→ ACTIVITY
Within the entries below, find each line containing the word "time" and copy it.
■ ■ ■ ■
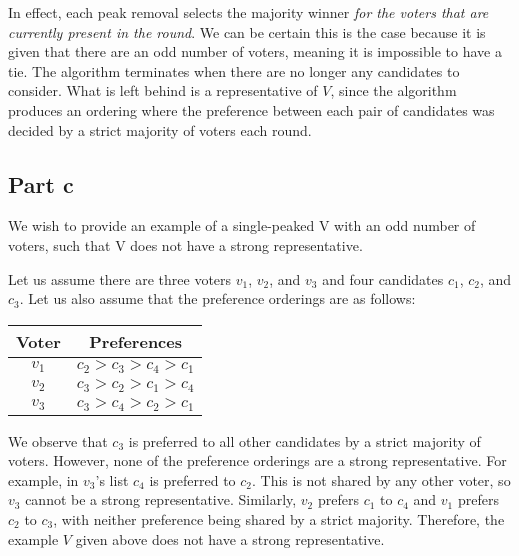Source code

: \documentclass[12pt]{article}%
\begin{document}
In effect, each peak removal selects the majority winner \emph{for the voters that are currently present in the round}. We can be certain this is the case because it is given that there are an odd number of voters, meaning it is impossible to have a tie. The algorithm terminates when there are no longer any candidates to consider. What is left behind is a representative of $V$, since the algorithm produces an ordering where the preference between each pair of candidates was decided by a strict majority of voters each round.

\subsection*{Part c}
We wish to provide an example of a single-peaked V with an odd number of voters, such that V does not have a strong representative.

Let us assume there are three voters $v_1$, $v_2$, and $v_3$ and four candidates $c_1$, $c_2$,  and $c_3$. Let us also assume that the preference orderings are as follows:

\begin{center}
\begin{tabular}{|c|c|}
\hline
Voter & Preferences             \\ \hline
$v_1$ & $c_2 > c_3 > c_4 > c_1$ \\ \hline
$v_2$ & $c_3 > c_2 > c_1 > c_4$ \\ \hline
$v_3$ & $c_3 > c_4 > c_2 > c_1$ \\ \hline
\end{tabular}
\end{center}

We observe that $c_3$ is preferred to all other candidates by a strict majority of voters. However, none of the preference orderings are a strong representative. For example, in $v_3$'s list $c_4$ is preferred to $c_2$. This is not shared by any other voter, so $v_3$ cannot be a strong representative. Similarly, $v_2$ prefers $c_1$ to $c_4$ and $v_1$ prefers $c_2$ to $c_3$, with neither preference being shared by a strict majority. Therefore, the example $V$ given above does not have a strong representative.
\end{document}
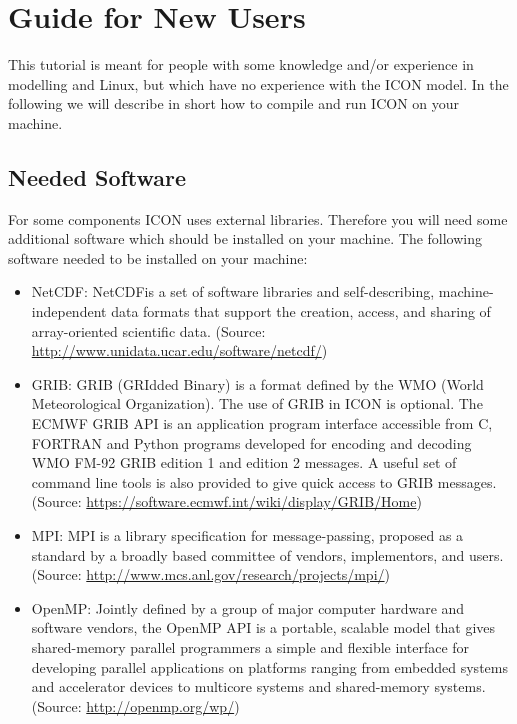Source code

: \chapter{Guide for New Users}

\newcommand{\netcdf}{NetCDF}


This tutorial is meant for people with some knowledge and/or experience in modelling and Linux, but which have no experience with the ICON model. In the following we will describe in short how to compile and run ICON on your machine. 

\section{Needed Software}

For some components ICON uses external libraries. Therefore you will need some additional software which should be installed on your machine. The following software needed to be installed on your machine:

\begin{itemize}
 \item \netcdf : \netcdf is a set of software libraries and self-describing, machine-independent data formats that support the creation, access, and sharing of array-oriented scientific data.\newline
 (Source: \href{http://www.unidata.ucar.edu/software/netcdf/}{http://www.unidata.ucar.edu/software/netcdf/})
 \item GRIB: GRIB (GRIdded Binary) is a format defined by the WMO (World Meteorological Organization). The use of GRIB in ICON is optional. The ECMWF GRIB API is an application program interface accessible from C, FORTRAN and Python programs developed for encoding and decoding WMO FM-92 GRIB edition 1 and edition 2 messages. A useful set of command line tools is also provided to give quick access to GRIB messages. \newline
 (Source: \href{https://software.ecmwf.int/wiki/display/GRIB/Home}{https://software.ecmwf.int/wiki/display/GRIB/Home})
 \item MPI: MPI is a library specification for message-passing, proposed as a standard by a broadly based committee of vendors, implementors, and users.\newline
 (Source: \href{http://www.mcs.anl.gov/research/projects/mpi/}{http://www.mcs.anl.gov/research/projects/mpi/})
 \item OpenMP: Jointly defined by a group of major computer hardware and software vendors, the OpenMP API is a portable, scalable model that gives shared-memory parallel programmers a simple and flexible interface for developing parallel applications on platforms ranging from embedded systems and accelerator devices to multicore systems and shared-memory systems.\newline
 (Source: \href{http://openmp.org/wp/}{http://openmp.org/wp/})
\end{itemize}


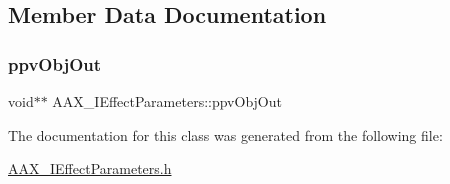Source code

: \subsection{Member Data Documentation}
\mbox{\label{a01825_ae2e7b2d7553902b3e8163e8d1ef640dc}} 
\subsubsection{\texorpdfstring{ppvObjOut}{ppvObjOut}}
{\footnotesize\ttfamily void$\ast$$\ast$ A\+A\+X\+\_\+\+I\+Effect\+Parameters\+::ppv\+Obj\+Out}



The documentation for this class was generated from the following file\+:\begin{DoxyCompactItemize}
\item 
\mbox{\hyperlink{a00599}{A\+A\+X\+\_\+\+I\+Effect\+Parameters.\+h}}\end{DoxyCompactItemize}
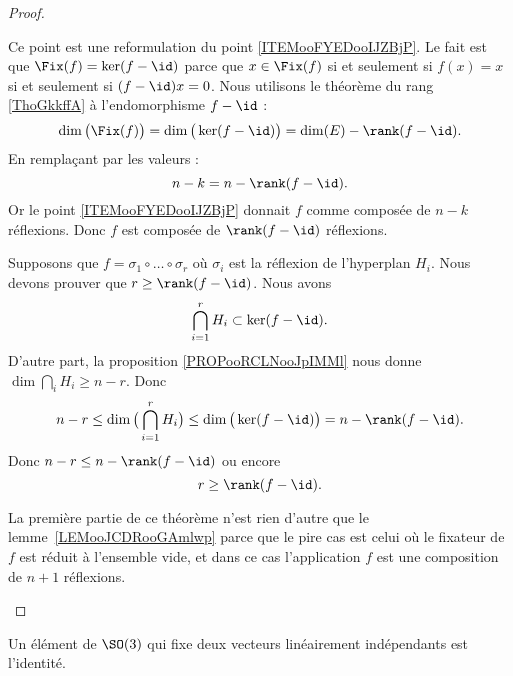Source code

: \begin{proof}
\begin{subproof}
		Ce point est une reformulation du point \ref{ITEMooFYEDooIJZBjP}. Le fait est que \( \Fix(f)=\ker(f-\id)\) parce que \( x\in\Fix(f)\) si et seulement si \( f(x)=x\) si et seulement si \( (f-\id)x=0\). Nous utilisons le théorème du rang \ref{ThoGkkffA} à l'endomorphisme \( f-\id\) :
		\begin{equation}
			\dim\big( \Fix(f) \big)=\dim\big( \ker(f-\id) \big)=\dim(E)-\rank(f-\id).
		\end{equation}
		En remplaçant par les valeurs :
		\begin{equation}
			n-k=n-\rank(f-\id).
		\end{equation}
		Or le point \ref{ITEMooFYEDooIJZBjP} donnait \( f\) comme composée de \( n-k\) réflexions. Donc \( f\) est composée de \( \rank(f-\id)\) réflexions.

		Supposons que \( f=\sigma_1\circ\ldots \circ \sigma_r\) où \( \sigma_i\) est la réflexion de l'hyperplan \( H_i\). Nous devons prouver que \( r\geq \rank(f-\id)\). Nous avons
		\begin{equation}
			\bigcap_{i=1}^rH_i\subset \ker(f-\id).
		\end{equation}
		D'autre part, la proposition \ref{PROPooRCLNooJpIMMl} nous donne \( \dim\bigcap_iH_i\geq n-r\). Donc
		\begin{equation}
			n-r\leq \dim\big( \bigcap_{i=1}^r H_i\big)\leq\dim\big( \ker(f-\id) \big)=n-\rank(f-\id).
		\end{equation}
		Donc \( n-r\leq n-\rank(f-\id)\) ou encore
		\begin{equation}
			r\geq \rank(f-\id).
		\end{equation}

		La première partie de ce théorème n'est rien d'autre que le lemme~\ref{LEMooJCDRooGAmlwp} parce que le pire cas est celui où le fixateur de \( f\) est réduit à l'ensemble vide, et dans ce cas l'application \( f\) est une composition de \( n+1\) réflexions.
	\end{subproof}
\end{proof}

\begin{proposition}     \label{PROPooUSKEooUbNVfs}
	Un élément de \( \SO(3)\) qui fixe deux vecteurs linéairement indépendants est l'identité.
\end{proposition}

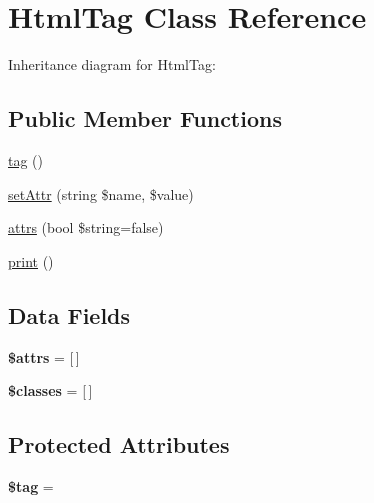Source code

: \hypertarget{class_html_1_1_html_tag}{}\section{Html\+Tag Class Reference}
\label{class_html_1_1_html_tag}


Inheritance diagram for Html\+Tag\+:
\subsection*{Public Member Functions}
\begin{DoxyCompactItemize}
\item 
\hyperlink{class_html_1_1_html_tag_ab2972fb46953f5babb049c5f1c664512}{tag} ()
\item 
\hyperlink{class_html_1_1_html_tag_a80b8713959c19499c9a177d883a5a96b}{set\+Attr} (string \$name, \$value)
\item 
\hyperlink{class_html_1_1_html_tag_a75ef0c456595eaa6a574c438803fb072}{attrs} (bool \$string=false)
\item 
\hyperlink{class_html_1_1_html_tag_a43374e600f552e0a9308ab96b1964aba}{print} ()
\end{DoxyCompactItemize}
\subsection*{Data Fields}
\begin{DoxyCompactItemize}
\item 
\mbox{\label{class_html_1_1_html_tag_af4cf24d99d068a1aefe99caf8dd8a458}} 
{\bfseries \$attrs} = \mbox{[}$\,$\mbox{]}
\item 
\mbox{\label{class_html_1_1_html_tag_a4212f1eca3e4faf764728d56bc13dfd3}} 
{\bfseries \$classes} = \mbox{[}$\,$\mbox{]}
\end{DoxyCompactItemize}
\subsection*{Protected Attributes}
\begin{DoxyCompactItemize}
\item 
\mbox{\label{class_html_1_1_html_tag_a81d5015d41ed8ec66e9db8cdc5db9555}} 
{\bfseries \$tag} = \textquotesingle{}\textquotesingle{}
\end{DoxyCompactItemize}


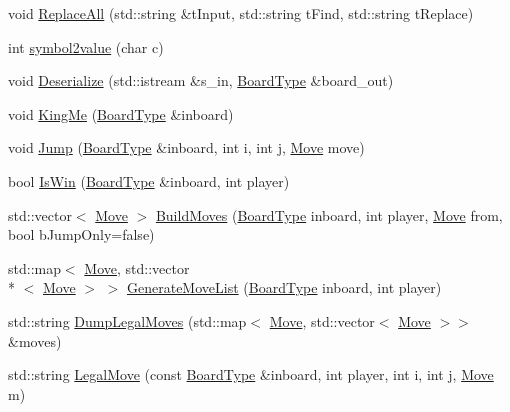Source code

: \begin{DoxyCompactItemize}
\item 
void \hyperlink{structCheckers_1_1CheckersGame_a2c9facec3391246b7e501a5d8f960a5e}{Replace\-All} (std\-::string \&t\-Input, std\-::string t\-Find, std\-::string t\-Replace)
\item 
int \hyperlink{structCheckers_1_1CheckersGame_ac7e50da5e0c82db0cf66798587824aef}{symbol2value} (char c)
\item 
void \hyperlink{structCheckers_1_1CheckersGame_a9306065f944c32286cce8ad89e1d78d4}{Deserialize} (std\-::istream \&s\-\_\-in, \hyperlink{structCheckers_1_1BoardType}{Board\-Type} \&board\-\_\-out)
\item 
void \hyperlink{structCheckers_1_1CheckersGame_a9b9b1a25e9f43350f2e770152c7e290c}{King\-Me} (\hyperlink{structCheckers_1_1BoardType}{Board\-Type} \&inboard)
\item 
void \hyperlink{structCheckers_1_1CheckersGame_a4dbc105abdef75398282e442a453e31d}{Jump} (\hyperlink{structCheckers_1_1BoardType}{Board\-Type} \&inboard, int i, int j, \hyperlink{structCheckers_1_1Move}{Move} move)
\item 
bool \hyperlink{structCheckers_1_1CheckersGame_aca523dc54c4af9dfef6a31a19166c4f4}{Is\-Win} (\hyperlink{structCheckers_1_1BoardType}{Board\-Type} \&inboard, int player)
\item 
std\-::vector$<$ \hyperlink{structCheckers_1_1Move}{Move} $>$ \hyperlink{structCheckers_1_1CheckersGame_a67af8e930e5205365c44ad71f76bd2fb}{Build\-Moves} (\hyperlink{structCheckers_1_1BoardType}{Board\-Type} inboard, int player, \hyperlink{structCheckers_1_1Move}{Move} from, bool b\-Jump\-Only=false)
\item 
std\-::map$<$ \hyperlink{structCheckers_1_1Move}{Move}, std\-::vector\\*
$<$ \hyperlink{structCheckers_1_1Move}{Move} $>$ $>$ \hyperlink{structCheckers_1_1CheckersGame_a5bdb491d308a93ae937326d28392f983}{Generate\-Move\-List} (\hyperlink{structCheckers_1_1BoardType}{Board\-Type} inboard, int player)
\item 
std\-::string \hyperlink{structCheckers_1_1CheckersGame_ac69950852aaabffe3638fdf3de439b99}{Dump\-Legal\-Moves} (std\-::map$<$ \hyperlink{structCheckers_1_1Move}{Move}, std\-::vector$<$ \hyperlink{structCheckers_1_1Move}{Move} $>$$>$ \&moves)
\item 
std\-::string \hyperlink{structCheckers_1_1CheckersGame_a0148fb411c8dfa43ba80d78325d9e438}{Legal\-Move} (const \hyperlink{structCheckers_1_1BoardType}{Board\-Type} \&inboard, int player, int i, int j, \hyperlink{structCheckers_1_1Move}{Move} m)
$$
\end{DoxyCompactItemize}
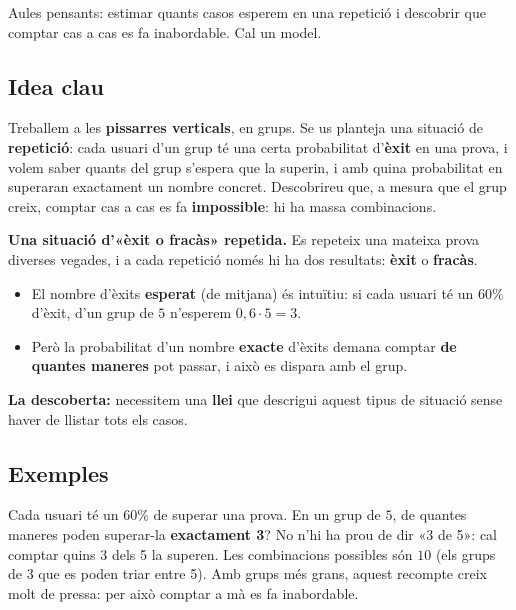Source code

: %
{Aules pensants: estimar quants casos esperem en una repetició i descobrir que comptar cas a cas es fa inabordable. Cal un model.}

\subsection{Idea clau}

Treballem a les \textbf{pissarres verticals}, en grups. Se us planteja una situació de
\textbf{repetició}: cada usuari d'un grup té una certa probabilitat d'\textbf{èxit} en
una prova, i volem saber quants del grup s'espera que la superin, i amb quina
probabilitat en superaran exactament un nombre concret. Descobrireu que, a mesura que el
grup creix, comptar cas a cas es fa \textbf{impossible}: hi ha massa combinacions.

\begin{idea}
\textbf{Una situació d'«èxit o fracàs» repetida.} Es repeteix una mateixa prova diverses
vegades, i a cada repetició només hi ha dos resultats: \textbf{èxit} o \textbf{fracàs}.
\begin{itemize}[leftmargin=1.4em, itemsep=2pt]
  \item El nombre d'èxits \textbf{esperat} (de mitjana) és intuïtiu: si cada usuari té un
        $60\%$ d'èxit, d'un grup de $5$ n'esperem $0,6\cdot 5=3$.
  \item Però la probabilitat d'un nombre \textbf{exacte} d'èxits demana comptar
        \textbf{de quantes maneres} pot passar, i això es dispara amb el grup.
\end{itemize}
\textbf{La descoberta:} necessitem una \textbf{llei} que descrigui aquest tipus de
situació sense haver de llistar tots els casos.
\end{idea}

\subsection{Exemples}

\begin{exemple}
Cada usuari té un $60\%$ de superar una prova. En un grup de $5$, de quantes maneres
poden superar-la \textbf{exactament 3}? No n'hi ha prou de dir «3 de 5»: cal comptar
quins 3 dels 5 la superen. Les combinacions possibles són $10$ (els grups de 3 que es
poden triar entre 5). Amb grups més grans, aquest recompte creix molt de pressa: per això
comptar a mà es fa inabordable.
\end{exemple}

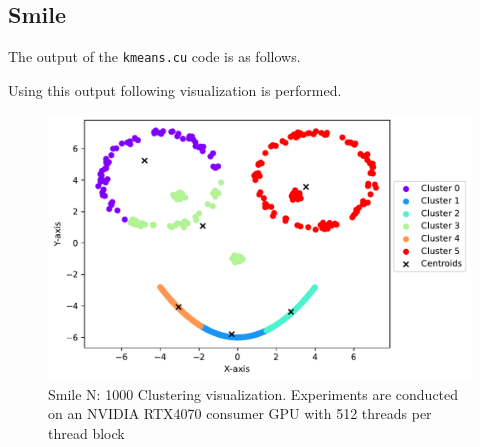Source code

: \subsection{Smile}
The output of the \texttt{kmeans.cu} code is as follows.


Using this output following visualization is performed.
\begin{figure}[H]
    \centering
    \includegraphics[width=.8\textwidth]{figures/plots/smile.pdf}
    \caption{Smile N: 1000 Clustering visualization. Experiments are conducted on an NVIDIA RTX4070 consumer GPU with 512 threads per thread block}
    \label{smile}
\end{figure}



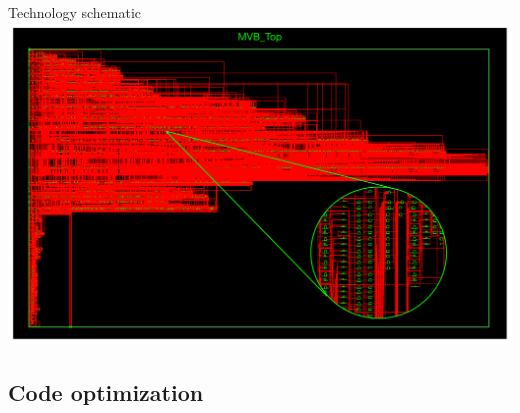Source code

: \documentclass[12pt,beamer]{beamer}
\begin{document}
\begin{frame}{Technology schematic}
	\includegraphics[width=\textwidth]{pic/TechnologySchematic.pdf}
\end{frame}

\subsection{Code optimization}
\end{document}
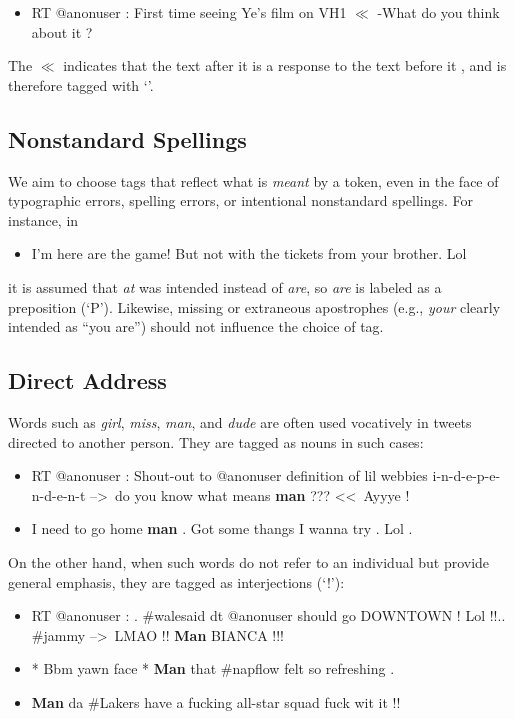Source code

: \documentclass[11pt,letterpaper]{article}
\begin{document}
\begin{itemize}
\item RT @anonuser : First time seeing Ye's film on VH1 $\ll$ -What do you think about it ?  
\end{itemize}
\noindent The \emph{$\ll$} indicates that the text after it is a response to the text before it \cite{collister-12}, and is therefore tagged with `\texttildelow'.


\subsection{Nonstandard Spellings}

We aim to choose tags that reflect what is \emph{meant} by a token, even in the face of typographic errors, spelling errors, or intentional nonstandard spellings.
For instance, in

\begin{itemize}
\item I'm here are the game! But not with the tickets from your brother. Lol
\end{itemize}

\noindent it is assumed that \emph{at} was intended instead of \emph{are}, so \emph{are} is labeled as a preposition (`P'). Likewise, missing or extraneous apostrophes (e.g., \emph{your} clearly intended as ``you are'') should not influence the choice of tag.

\subsection{Direct Address}

Words such as \emph{girl}, \emph{miss}, \emph{man}, and \emph{dude} are often used vocatively in tweets directed to another person. They are tagged as nouns in such cases:
\begin{itemize}
\item RT @anonuser : Shout-out to @anonuser definition of lil webbies i-n-d-e-p-e-n-d-e-n-t --\textgreater\ do you know what means \textbf{man} ??? \textless\textless\ Ayyye !
\item I need to go home \textbf{man} . Got some thangs I wanna try . Lol .
\end{itemize}

\noindent On the other hand, when such words do not refer to an individual but provide general emphasis, they are tagged as interjections (`!'):
\begin{itemize}
\item RT @anonuser : . \#walesaid dt @anonuser should go DOWNTOWN ! Lol !!.. \#jammy --\textgreater\texttildelow\ LMAO !! \textbf{Man} BIANCA !!!
\item * Bbm yawn face * \textbf{Man} that \#napflow felt so refreshing .
\item \textbf{Man} da \#Lakers have a fucking all-star squad fuck wit it !!
\end{itemize}

{ %


}
\end{document}
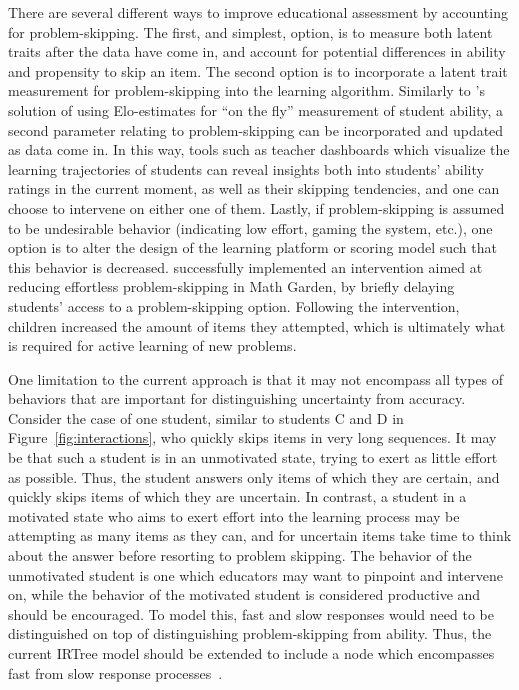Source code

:\documentclass{edm_article}
\begin{document}
There are several different ways to improve educational assessment by accounting for problem-skipping. The first, and simplest, option, is to measure both latent traits after the data have come in, and account for potential differences in ability and propensity to skip an item. The second option is to incorporate a latent trait measurement for problem-skipping into the learning algorithm. Similarly to \citet{klinkenberg2011computer}'s solution of using Elo-estimates for ``on the fly'' measurement of student ability, a second parameter relating to problem-skipping can be incorporated and updated as data come in. In this way, tools such as teacher dashboards which visualize the learning trajectories of students can reveal insights both into students' ability ratings in the current moment, as well as their skipping tendencies, and one can choose to intervene on either one of them. Lastly, if problem-skipping is assumed to be undesirable behavior (indicating low effort, gaming the system, etc.), one option is to alter the design of the learning platform or scoring model such that this behavior is decreased. \citet{savi2018delaying} successfully implemented an intervention aimed at reducing effortless problem-skipping in Math Garden, by briefly delaying students' access to a problem-skipping option. Following the intervention, children increased the amount of items they attempted, which is ultimately what is required for active learning of new problems. 

One limitation to the current approach is that it may not encompass all types of behaviors that are important for distinguishing uncertainty from accuracy. Consider the case of one student, similar to students C and D in Figure~\ref{fig:interactions}, who quickly skips items in very long sequences. It may be that such a student is in an unmotivated state, trying to exert as little effort as possible. Thus, the student answers only items of which they are certain, and quickly skips items of which they are uncertain. In contrast, a student in a motivated state who aims to exert effort into the learning process may be attempting as many items as they can, and for uncertain items take time to think about the answer before resorting to problem skipping. The behavior of the unmotivated student is one which educators may want to pinpoint and intervene on, while the behavior of the motivated student is considered productive and should be encouraged. To model this, fast and slow responses would need to be distinguished on top of distinguishing problem-skipping from ability. Thus, the current IRTree model should be extended to include a node which encompasses fast from slow response processes~\cite{coomans2016distinguishing}. 
\end{document}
■ ■ ■ ■
→ ANSWER TO THIS EXERCISE
\item RT @anonuser : First time seeing Ye's film on VH1 $\ll$ -What do you think about it ?  
One limitation to the current approach is that it may not encompass all types of behaviors that are important for distinguishing uncertainty from accuracy. Consider the case of one student, similar to students C and D in Figure~\ref{fig:interactions}, who quickly skips items in very long sequences. It may be that such a student is in an unmotivated state, trying to exert as little effort as possible. Thus, the student answers only items of which they are certain, and quickly skips items of which they are uncertain. In contrast, a student in a motivated state who aims to exert effort into the learning process may be attempting as many items as they can, and for uncertain items take time to think about the answer before resorting to problem skipping. The behavior of the unmotivated student is one which educators may want to pinpoint and intervene on, while the behavior of the motivated student is considered productive and should be encouraged. To model this, fast and slow responses would need to be distinguished on top of distinguishing problem-skipping from ability. Thus, the current IRTree model should be extended to include a node which encompasses fast from slow response processes~\cite{coomans2016distinguishing}. 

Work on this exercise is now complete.